In the records below, find the line that contains "(Still better than" and the line that contains "Displays fluid veins", then retype exactly those two lines and every line between them.

Plain-text document sources
'''
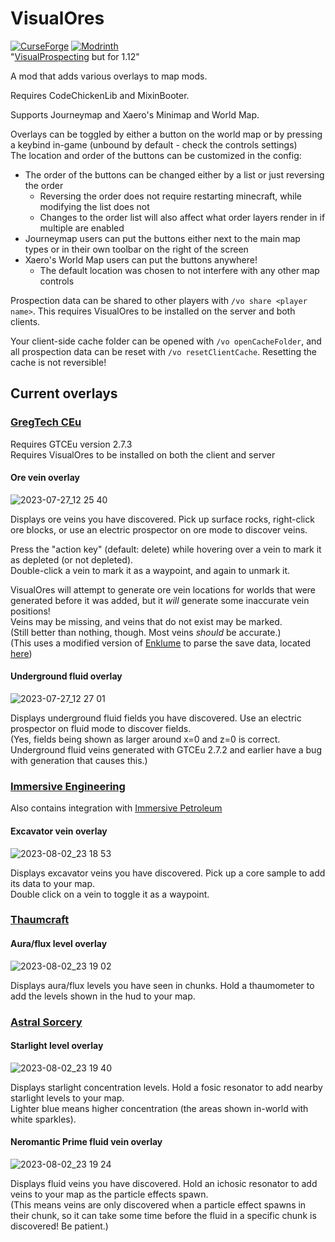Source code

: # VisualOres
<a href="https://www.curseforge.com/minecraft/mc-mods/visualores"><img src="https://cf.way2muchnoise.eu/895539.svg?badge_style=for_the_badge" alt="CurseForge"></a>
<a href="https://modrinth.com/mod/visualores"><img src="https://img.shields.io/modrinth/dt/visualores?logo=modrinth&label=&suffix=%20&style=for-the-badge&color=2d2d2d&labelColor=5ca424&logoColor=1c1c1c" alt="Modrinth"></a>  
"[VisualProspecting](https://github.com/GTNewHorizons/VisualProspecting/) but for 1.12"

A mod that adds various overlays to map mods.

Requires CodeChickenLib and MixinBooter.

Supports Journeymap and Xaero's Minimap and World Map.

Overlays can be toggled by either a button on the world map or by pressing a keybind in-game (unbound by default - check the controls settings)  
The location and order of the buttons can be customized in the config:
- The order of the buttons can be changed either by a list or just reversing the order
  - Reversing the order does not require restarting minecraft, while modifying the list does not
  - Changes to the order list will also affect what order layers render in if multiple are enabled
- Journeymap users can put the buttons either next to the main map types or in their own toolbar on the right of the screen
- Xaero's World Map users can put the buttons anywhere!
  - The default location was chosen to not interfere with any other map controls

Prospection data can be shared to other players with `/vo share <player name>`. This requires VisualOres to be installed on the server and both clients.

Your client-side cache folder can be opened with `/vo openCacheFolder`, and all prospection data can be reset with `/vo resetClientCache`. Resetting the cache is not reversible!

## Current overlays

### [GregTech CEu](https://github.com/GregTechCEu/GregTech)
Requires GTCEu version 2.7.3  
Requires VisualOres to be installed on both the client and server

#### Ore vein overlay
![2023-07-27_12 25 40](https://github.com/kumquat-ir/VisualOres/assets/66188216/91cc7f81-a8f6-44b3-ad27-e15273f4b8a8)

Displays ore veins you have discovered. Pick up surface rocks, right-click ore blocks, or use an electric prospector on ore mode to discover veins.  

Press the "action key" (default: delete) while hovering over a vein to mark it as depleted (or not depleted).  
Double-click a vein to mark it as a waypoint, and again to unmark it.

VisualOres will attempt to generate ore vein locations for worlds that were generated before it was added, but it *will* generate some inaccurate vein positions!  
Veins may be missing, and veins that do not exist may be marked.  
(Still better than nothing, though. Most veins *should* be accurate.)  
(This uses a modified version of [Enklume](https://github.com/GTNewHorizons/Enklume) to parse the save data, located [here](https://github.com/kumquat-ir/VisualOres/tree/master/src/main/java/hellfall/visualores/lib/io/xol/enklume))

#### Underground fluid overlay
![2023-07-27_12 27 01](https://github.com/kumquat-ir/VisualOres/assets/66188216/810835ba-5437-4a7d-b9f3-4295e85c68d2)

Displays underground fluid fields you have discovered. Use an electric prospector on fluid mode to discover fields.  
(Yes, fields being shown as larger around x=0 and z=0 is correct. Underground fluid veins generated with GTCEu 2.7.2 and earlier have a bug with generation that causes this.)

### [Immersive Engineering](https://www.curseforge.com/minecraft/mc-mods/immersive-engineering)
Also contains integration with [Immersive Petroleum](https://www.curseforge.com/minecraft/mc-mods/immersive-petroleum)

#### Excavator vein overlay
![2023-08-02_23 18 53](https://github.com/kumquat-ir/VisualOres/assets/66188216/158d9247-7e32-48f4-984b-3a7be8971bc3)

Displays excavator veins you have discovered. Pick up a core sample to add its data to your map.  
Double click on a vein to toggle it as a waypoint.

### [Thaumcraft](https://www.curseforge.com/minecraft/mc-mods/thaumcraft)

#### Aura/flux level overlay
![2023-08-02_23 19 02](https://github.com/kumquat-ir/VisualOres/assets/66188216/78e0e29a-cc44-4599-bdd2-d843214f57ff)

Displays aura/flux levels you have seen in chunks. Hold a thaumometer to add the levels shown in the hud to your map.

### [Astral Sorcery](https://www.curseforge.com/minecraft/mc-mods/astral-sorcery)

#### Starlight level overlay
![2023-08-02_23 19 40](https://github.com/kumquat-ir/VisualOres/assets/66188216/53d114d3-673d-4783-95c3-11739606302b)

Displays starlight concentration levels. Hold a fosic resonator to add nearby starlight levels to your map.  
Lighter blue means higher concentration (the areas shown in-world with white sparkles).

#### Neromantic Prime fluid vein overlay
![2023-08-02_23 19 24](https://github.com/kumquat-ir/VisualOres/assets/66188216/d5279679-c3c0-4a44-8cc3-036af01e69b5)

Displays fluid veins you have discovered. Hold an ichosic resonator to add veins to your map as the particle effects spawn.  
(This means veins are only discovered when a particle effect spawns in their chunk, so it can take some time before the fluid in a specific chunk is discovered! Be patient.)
'''
◆ Exercise output
(Still better than nothing, though. Most veins *should* be accurate.)  
(This uses a modified version of [Enklume](https://github.com/GTNewHorizons/Enklume) to parse the save data, located [here](https://github.com/kumquat-ir/VisualOres/tree/master/src/main/java/hellfall/visualores/lib/io/xol/enklume))

#### Underground fluid overlay
![2023-07-27_12 27 01](https://github.com/kumquat-ir/VisualOres/assets/66188216/810835ba-5437-4a7d-b9f3-4295e85c68d2)

Displays underground fluid fields you have discovered. Use an electric prospector on fluid mode to discover fields.  
(Yes, fields being shown as larger around x=0 and z=0 is correct. Underground fluid veins generated with GTCEu 2.7.2 and earlier have a bug with generation that causes this.)

### [Immersive Engineering](https://www.curseforge.com/minecraft/mc-mods/immersive-engineering)
Also contains integration with [Immersive Petroleum](https://www.curseforge.com/minecraft/mc-mods/immersive-petroleum)

#### Excavator vein overlay
![2023-08-02_23 18 53](https://github.com/kumquat-ir/VisualOres/assets/66188216/158d9247-7e32-48f4-984b-3a7be8971bc3)

Displays excavator veins you have discovered. Pick up a core sample to add its data to your map.  
Double click on a vein to toggle it as a waypoint.

### [Thaumcraft](https://www.curseforge.com/minecraft/mc-mods/thaumcraft)

#### Aura/flux level overlay
![2023-08-02_23 19 02](https://github.com/kumquat-ir/VisualOres/assets/66188216/78e0e29a-cc44-4599-bdd2-d843214f57ff)

Displays aura/flux levels you have seen in chunks. Hold a thaumometer to add the levels shown in the hud to your map.

### [Astral Sorcery](https://www.curseforge.com/minecraft/mc-mods/astral-sorcery)

#### Starlight level overlay
![2023-08-02_23 19 40](https://github.com/kumquat-ir/VisualOres/assets/66188216/53d114d3-673d-4783-95c3-11739606302b)

Displays starlight concentration levels. Hold a fosic resonator to add nearby starlight levels to your map.  
Lighter blue means higher concentration (the areas shown in-world with white sparkles).

#### Neromantic Prime fluid vein overlay
![2023-08-02_23 19 24](https://github.com/kumquat-ir/VisualOres/assets/66188216/d5279679-c3c0-4a44-8cc3-036af01e69b5)

Displays fluid veins you have discovered. Hold an ichosic resonator to add veins to your map as the particle effects spawn.  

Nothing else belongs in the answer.